# Hello from Houston, Texas



## Reiningcatsanddogs (Oct 9, 2014)

Hello and welcome! I'm in South Central Tx.

If you would like to talk with some people in your area you might want to leave a message here http://www.horseforum.com/horse-talk/texas-horse-friends-125927/page1080/#post7858554 Lots of friendly folks there!


----------



## BigNickMontana (Aug 5, 2013)

Welcome aboard! Hope you all are staying cool!


----------



## tinyliny (Oct 31, 2009)

there's a whole group of Tx folk. but, maybe you'd like to meet some NOT Tex folk, like a Seattleite?


----------



## gigem88 (May 10, 2011)

Howdy, I'm in the Beaumont area!


----------



## ctcountrygurl (Aug 15, 2015)

Hey girl!
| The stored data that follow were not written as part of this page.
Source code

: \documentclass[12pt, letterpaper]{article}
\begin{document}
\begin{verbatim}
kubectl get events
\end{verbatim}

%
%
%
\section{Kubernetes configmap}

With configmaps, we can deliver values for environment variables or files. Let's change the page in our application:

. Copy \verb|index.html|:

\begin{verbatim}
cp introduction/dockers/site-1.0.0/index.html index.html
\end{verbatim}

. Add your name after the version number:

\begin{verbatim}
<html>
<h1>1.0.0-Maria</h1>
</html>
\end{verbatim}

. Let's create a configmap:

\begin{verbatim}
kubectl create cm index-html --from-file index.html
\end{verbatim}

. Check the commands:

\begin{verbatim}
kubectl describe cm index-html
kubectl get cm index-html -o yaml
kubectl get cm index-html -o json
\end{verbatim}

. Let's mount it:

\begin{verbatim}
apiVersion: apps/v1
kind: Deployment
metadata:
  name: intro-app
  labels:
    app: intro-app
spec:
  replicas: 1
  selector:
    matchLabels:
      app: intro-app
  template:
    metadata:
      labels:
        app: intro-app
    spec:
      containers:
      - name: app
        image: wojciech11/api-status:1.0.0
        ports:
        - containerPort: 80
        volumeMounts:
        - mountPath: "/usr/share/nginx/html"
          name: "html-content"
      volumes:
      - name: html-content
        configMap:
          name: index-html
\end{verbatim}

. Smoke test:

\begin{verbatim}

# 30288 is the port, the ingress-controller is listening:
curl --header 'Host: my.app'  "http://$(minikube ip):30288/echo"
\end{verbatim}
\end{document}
I just moved to Pearland (just south of Houston )! Welcome!


----------



## Endiku (Dec 6, 2010)

Hi there! I'm a Houstonian- northwest side- though I'm about to make the trek in January to Denton for my Bachelor's degree.


----------



## AusLiz (Oct 22, 2015)

I just moved from Sydney, Australia to Pearland also.


----------



## TinoIsSoCute (Oct 24, 2015)

Hey! I'm in Houston Tx too!


----------